I will start this off by saying that as a UC Engineer I don’t have much experience with Microsoft’s Direct Access, or DA, as most call it. That being said, recently I had the [dis]pleasure of troubleshooting what seemed to be a complex issue that turned out to be quite simple in the end, all related to DA and the DA NLS Service.
It was a fine Sunday afternoon — I had just got done playing in my hockey game and after showering up I took a look at my phone only to notice I had several missed calls and text messages from my boss. This is almost never a good sign. I called him back and received a frantic greeting when he answered the call. He explained to me that the networks team had been making some changes over the weekend and that there’s currently no DNS name resolution, company-wide!
An all hands conference call was already spun up and when I joined everyone had their theories. These ranged from, “We need a WINS Server!” to “I think there’s been a master browser election on the network..” to “Something is wrong with the domain controllers..”. As I sat listening to all of these [ridiculous] hypotheses, I was at a loss. Fortunately and unfortunately the boss man made a decision on the call that everyone must drive into the office and figure this thing out. This was around 7pm on a Sunday evening, I was not enthused — I’m a UC guy, not a networks guy, why do I have to go in?

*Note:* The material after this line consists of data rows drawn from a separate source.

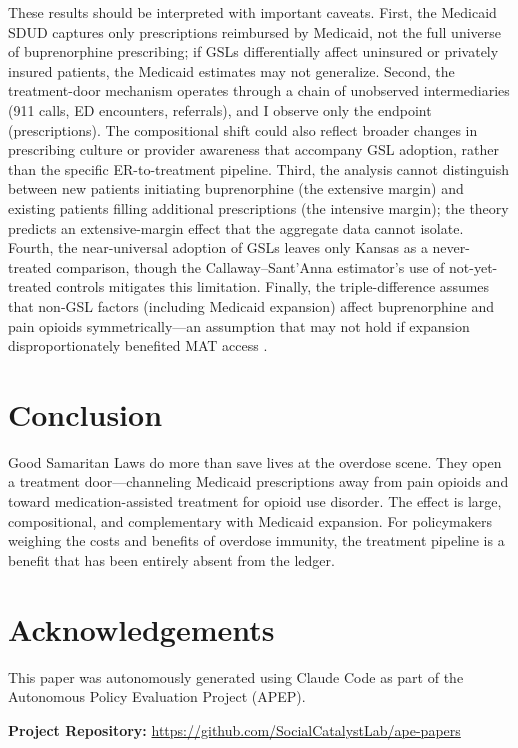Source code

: \documentclass[12pt]{article}
\begin{document}
These results should be interpreted with important caveats. First, the Medicaid SDUD captures only prescriptions reimbursed by Medicaid, not the full universe of buprenorphine prescribing; if GSLs differentially affect uninsured or privately insured patients, the Medicaid estimates may not generalize. Second, the treatment-door mechanism operates through a chain of unobserved intermediaries (911 calls, ED encounters, referrals), and I observe only the endpoint (prescriptions). The compositional shift could also reflect broader changes in prescribing culture or provider awareness that accompany GSL adoption, rather than the specific ER-to-treatment pipeline. Third, the analysis cannot distinguish between new patients initiating buprenorphine (the extensive margin) and existing patients filling additional prescriptions (the intensive margin); the theory predicts an extensive-margin effect that the aggregate data cannot isolate. Fourth, the near-universal adoption of GSLs leaves only Kansas as a never-treated comparison, though the Callaway--Sant'Anna estimator's use of not-yet-treated controls mitigates this limitation. Finally, the triple-difference assumes that non-GSL factors (including Medicaid expansion) affect buprenorphine and pain opioids symmetrically---an assumption that may not hold if expansion disproportionately benefited MAT access \citep{wen2017}.

\section{Conclusion}

Good Samaritan Laws do more than save lives at the overdose scene. They open a treatment door---channeling Medicaid prescriptions away from pain opioids and toward medication-assisted treatment for opioid use disorder. The effect is large, compositional, and complementary with Medicaid expansion. For policymakers weighing the costs and benefits of overdose immunity, the treatment pipeline is a benefit that has been entirely absent from the ledger.

\section*{Acknowledgements}

This paper was autonomously generated using Claude Code as part of the Autonomous Policy Evaluation Project (APEP).

\noindent\textbf{Project Repository:} \url{https://github.com/SocialCatalystLab/ape-papers}
\end{document}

As I arrived at the office I can see the panic in everyone’s eyes. No one wants to be here, including me. The crazy ideas keep coming and I hear them flowing from people’s mouths like the Niagara in the still [no air conditioning, it’s a weekend] musty office air.
I sit in my little cubicle — affectionately known as “the hole” since it’s very small and tucked into an odd corner. I am the new guy at this place, having only been here about a month at this point so I guess I get what I have earned.

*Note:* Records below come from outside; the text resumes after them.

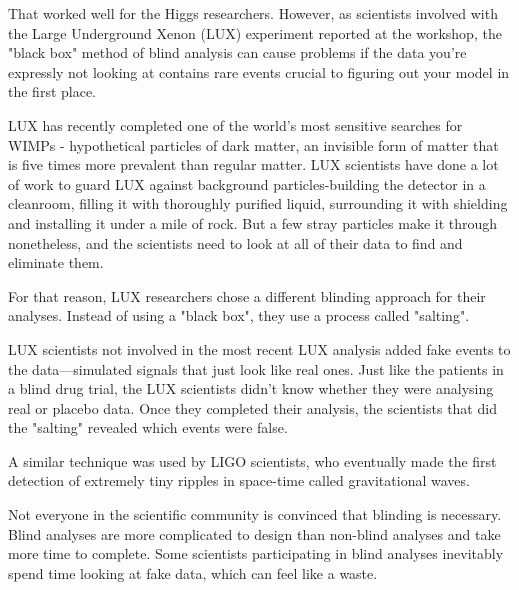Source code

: 	That worked well for the Higgs researchers. However, as scientists involved with the Large Underground Xenon (LUX) experiment reported at the workshop, the "black box" method of blind analysis can cause problems if the data you're expressly not looking at contains rare events crucial to figuring out your model in the first place.
	
	LUX has recently completed one of the world's most sensitive searches for WIMPs - hypothetical particles of dark matter, an invisible form of matter that is five times more prevalent than regular matter. LUX scientists have done a lot of work to guard LUX against background particles-building the detector in a cleanroom, filling it with thoroughly purified liquid, surrounding it with shielding and installing it under a mile of rock. But a few stray particles make it through nonetheless, and the scientists need to look at all of their data to find and eliminate them.

	For that reason, LUX researchers chose a different blinding approach for their analyses. Instead of using a "black box", they use a process called "salting".

	LUX scientists not involved in the most recent LUX analysis added fake events to the data—simulated signals that just look like real ones. Just like the patients in a blind drug trial, the LUX scientists didn't know whether they were analysing real or placebo data. Once they completed their analysis, the scientists that did the "salting" revealed which events were false.

	A similar technique was used by LIGO scientists, who eventually made the first detection of extremely tiny ripples in space-time called gravitational waves.

	Not everyone in the scientific community is convinced that blinding is necessary. Blind analyses are more complicated to design than non-blind analyses and take more time to complete. Some scientists participating in blind analyses inevitably spend time looking at fake data, which can feel like a waste.
	
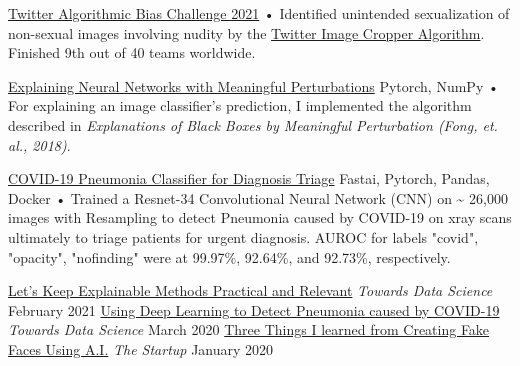 \documentclass[]{awesome-cv}
\begin{document}
\vspace{-10mm}
\begin{cventries}
	\cventry
	{}
	{\href{https://github.com/ajsanjoaquin/twitter-bias-challenge}{Twitter Algorithmic Bias Challenge 2021}}
	{}
	{}
	{• Identified unintended sexualization of non-sexual images involving nudity by the \href{https://github.com/twitter-research/image-crop-analysis}{Twitter Image Cropper Algorithm}. Finished 9th out of 40 teams worldwide.}
	
	\vspace{-1mm}
	\cventry
	{}
	{\href{https://github.com/ajsanjoaquin/mPerturb}{Explaining Neural Networks with Meaningful Perturbations}}
	{Pytorch, NumPy}
	{}
	{• For explaining an image classifier's prediction, I implemented the algorithm described in \textit{Explanations of Black Boxes by Meaningful Perturbation (Fong, et. al., 2018)}.}
	
	\vspace{-1mm}
	\cventry
	{}
	{\href{https://github.com/ajsanjoaquin/COVID-19-Scanner}{COVID-19 Pneumonia Classifier for Diagnosis Triage}}
	{Fastai, Pytorch, Pandas, Docker}
	{}
	{• Trained a Resnet-34 Convolutional Neural Network (CNN) on \textasciitilde{} 26,000 images with Resampling to detect Pneumonia caused by COVID-19 on xray scans ultimately to triage patients for urgent diagnosis. AUROC for labels "covid", "opacity", "nofinding" were at 99.97\%, 92.64\%, and 92.73\%, respectively.}
	\vspace{-4mm}
\end{cventries}
\begin{cvhonors}
	\cvhonor
	{\href{https://towardsdatascience.com/lets-keep-explainable-methods-practical-and-relevant-92e963ce3f64}{Let’s Keep Explainable Methods Practical and Relevant}}
	{\textit{Towards Data Science}}
	{}
	{February 2021}
	\cvhonor
	{\href{https://towardsdatascience.com/using-deep-learning-to-detect-ncov-19-from-x-ray-images-1a89701d1acd}{Using Deep Learning to Detect Pneumonia caused by COVID-19}}
	{\textit{Towards Data Science}}
	{}
	{March 2020}
	\cvhonor
	{\href{https://medium.com/swlh/three-things-i-learned-from-creating-fake-faces-using-ai-fc4c95282a37}{Three Things I learned from Creating Fake Faces Using A.I.}}
	{\textit{The Startup}}
	{}
	{January 2020}
\end{cvhonors}
\vspace{-20mm}
\ 
\end{document}

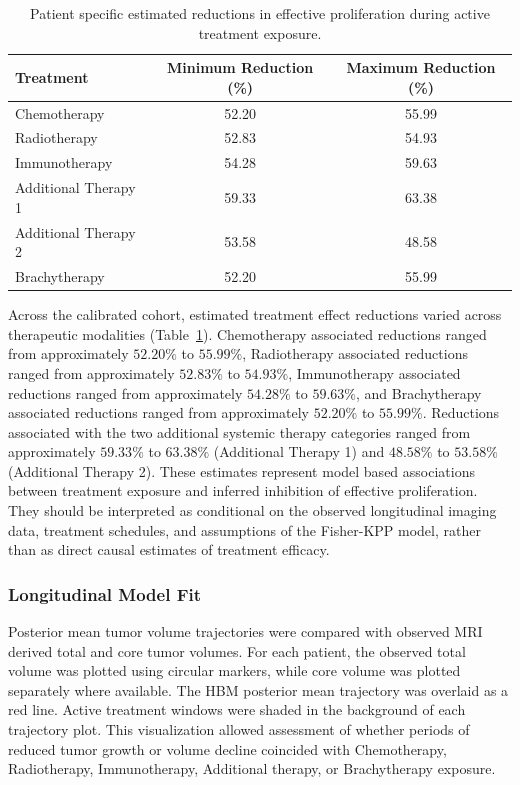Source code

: \begin{table}[htbp]
\centering
\caption{Patient specific estimated reductions in effective proliferation during active treatment exposure.}
\label{tab:hbm_treatment_effects}
\begin{tabular}{lcc}
\hline
\textbf{Treatment} & \textbf{Minimum Reduction (\%)} & \textbf{Maximum Reduction (\%)} \\
\hline
Chemotherapy & 52.20 & 55.99 \\
Radiotherapy & 52.83 & 54.93 \\
Immunotherapy & 54.28 & 59.63 \\
Additional Therapy 1 & 59.33 & 63.38 \\
Additional Therapy 2 & 53.58 & 48.58 \\
Brachytherapy & 52.20 & 55.99 \\
\hline
\end{tabular}
\end{table}

Across the calibrated cohort, estimated treatment effect reductions varied across therapeutic modalities (Table~\ref{tab:hbm_treatment_effects}). Chemotherapy associated reductions ranged from approximately $52.20\%$ to $55.99\%$, Radiotherapy associated reductions ranged from approximately $52.83\%$ to $54.93\%$, Immunotherapy associated reductions ranged from approximately $54.28\%$ to $59.63\%$, and Brachytherapy associated reductions ranged from approximately $52.20\%$ to $55.99\%$. Reductions associated with the two additional systemic therapy categories ranged from approximately $59.33\%$ to $63.38\%$ (Additional Therapy 1) and $48.58\%$ to $53.58\%$ (Additional Therapy 2). These estimates represent model based associations between treatment exposure and inferred inhibition of effective proliferation. They should be interpreted as conditional on the observed longitudinal imaging data, treatment schedules, and assumptions of the Fisher-KPP model, rather than as direct causal estimates of treatment efficacy.

\subsubsection{Longitudinal Model Fit}

Posterior mean tumor volume trajectories were compared with observed MRI derived total and core tumor volumes. For each patient, the observed total volume was plotted using circular markers, while core volume was plotted separately where available. The HBM posterior mean trajectory was overlaid as a red line. Active treatment windows were shaded in the background of each trajectory plot. This visualization allowed assessment of whether periods of reduced tumor growth or volume decline coincided with Chemotherapy, Radiotherapy, Immunotherapy, Additional therapy, or Brachytherapy exposure.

My troubleshooting begins like any logical person’s would. Can I ping stuff by name? No. Can I ping stuff by IP? Yes. I start looking at all the typical items like nslookup. Nslookup works, so I know DNS itself is fine. I go into the networks office and ask them if they can articulate what they had changed. They claim they had done some work on the Netscaler (Hardware Load Balancer) but that their work failed and they had “rolled everything back”. At this point I figured that something had happened along their journey that was not “rolled back” and that the answer likely lies in that Netscaler config.
A bit later and after some Papa John’s pizza (This was purchased PRIOR to all of his recent misgivings) a few of the good guys here decided to hack out all of the GPOs from their machines via Regedit. After doing this and rebooting, magically DNS was fine once again. We were getting closer. Another guy piped up and said his has been fine all along — so what’s the difference? Our good old pal, DA. Since he was typically a VDI user, his user account was not in the security group used to apply the DA GPOs. Closer ever more.

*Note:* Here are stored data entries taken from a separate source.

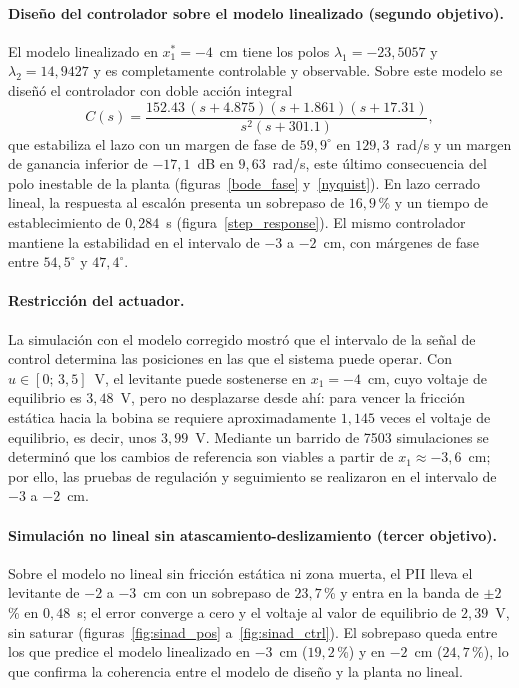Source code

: \paragraph{Diseño del controlador sobre el modelo linealizado (segundo objetivo).}
El modelo linealizado en $x_1^*=-4$~cm tiene los polos $\lambda_1=-23{,}5057$ y $\lambda_2=14{,}9427$ y es completamente controlable y observable. Sobre este modelo se diseñó el controlador con doble acción integral
\[
C(s)=\frac{152.43\,(s+4.875)(s+1.861)(s+17.31)}{s^{2}(s+301.1)},
\]
que estabiliza el lazo con un margen de fase de $59{,}9^\circ$ en $129{,}3$~rad/s y un margen de ganancia inferior de $-17{,}1$~dB en $9{,}63$~rad/s, este último consecuencia del polo inestable de la planta (figuras~\ref{bode_fase} y~\ref{nyquist}). En lazo cerrado lineal, la respuesta al escalón presenta un sobrepaso de $16{,}9$\,\% y un tiempo de establecimiento de $0{,}284$~s (figura~\ref{step_response}). El mismo controlador mantiene la estabilidad en el intervalo de $-3$ a $-2$~cm, con márgenes de fase entre $54{,}5^\circ$ y $47{,}4^\circ$.

\paragraph{Restricción del actuador.}
La simulación con el modelo corregido mostró que el intervalo de la señal de control determina las posiciones en las que el sistema puede operar. Con $u\in[0;\,3{,}5]$~V, el levitante puede sostenerse en $x_1=-4$~cm, cuyo voltaje de equilibrio es $3{,}48$~V, pero no desplazarse desde ahí: para vencer la fricción estática hacia la bobina se requiere aproximadamente $1{,}145$ veces el voltaje de equilibrio, es decir, unos $3{,}99$~V. Mediante un barrido de 7503 simulaciones se determinó que los cambios de referencia son viables a partir de $x_1\approx-3{,}6$~cm; por ello, las pruebas de regulación y seguimiento se realizaron en el intervalo de $-3$ a $-2$~cm.

\paragraph{Simulación no lineal sin atascamiento-deslizamiento (tercer objetivo).}
Sobre el modelo no lineal sin fricción estática ni zona muerta, el PII lleva el levitante de $-2$ a $-3$~cm con un sobrepaso de $23{,}7$\,\% y entra en la banda de $\pm2$\,\% en $0{,}48$~s; el error converge a cero y el voltaje al valor de equilibrio de $2{,}39$~V, sin saturar (figuras~\ref{fig:sinad_pos} a~\ref{fig:sinad_ctrl}). El sobrepaso queda entre los que predice el modelo linealizado en $-3$~cm ($19{,}2$\,\%) y en $-2$~cm ($24{,}7$\,\%), lo que confirma la coherencia entre el modelo de diseño y la planta no lineal.

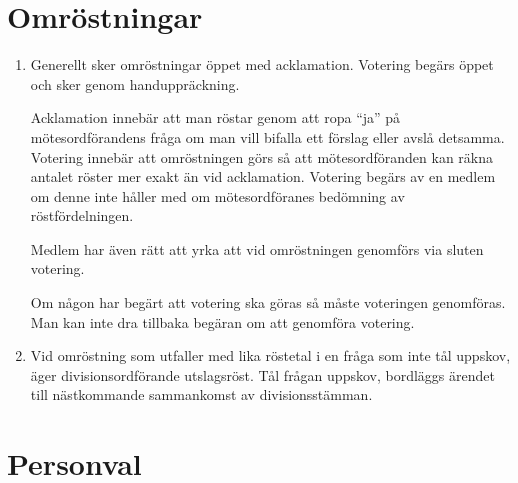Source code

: \documentclass{dvd}
\begin{document}
	\section{Omröstningar}

	\begin{enumerate}[label=\arabic* §, ref=\arabic*]
		\item Generellt sker omröstningar öppet med acklamation.
		Votering begärs öppet och sker genom handuppräckning.

		Acklamation innebär att man röstar genom att ropa ``ja'' på mötesordförandens fråga om man vill bifalla ett förslag eller avslå detsamma.
		Votering innebär att omröstningen görs så att mötesordföranden kan räkna antalet röster mer exakt än vid acklamation.
		Votering begärs av en medlem om denne inte håller med om mötesordföranes bedömning av röstfördelningen.

		Medlem har även rätt att yrka att vid omröstningen genomförs via sluten votering.

		Om någon har begärt att votering ska göras så måste voteringen genomföras.
		Man kan inte dra tillbaka begäran om att genomföra votering.

		\item Vid omröstning som utfaller med lika röstetal i en fråga som inte tål uppskov, äger divisionsordförande utslagsröst.
		Tål frågan uppskov, bordläggs ärendet till nästkommande sammankomst av divisionsstämman.
	\end{enumerate}

	\section{Personval}
\end{document}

My co-worker then opened up the DA management console and had me take a look. I see the glaring red X on the “Network Location Server” item in the operational status pane. You click on that and you get a very nice error message that tells you that the NLS server is “down” and that internal clients may have issues. Bingo! Now to find out why that service is showing as being problematic…
I checked out the GPO and found that the network location server was set as “https://danls.domain.com”. So I ping that address and think, “It must be a server, right?” Wrong. I cannot RDP to it. When I try the URL in a browser I get a certificate warning. This is not unusual here — pretty much EVERYTHING has a certificate with one problem or another, that’s another topic. I go to the networks guy and ask him what an IP in that particular subnet would be hitting since it was a subnet I was not familiar with. His response was not helpful, but I managed to get him to look at his beloved Netscaler and we found it as a vIP there. To what does it point, I ask. It’s pointing back to itself — the management IP of the Netscaler. What? Why? I figured something had to have gone wrong in their “roll back”.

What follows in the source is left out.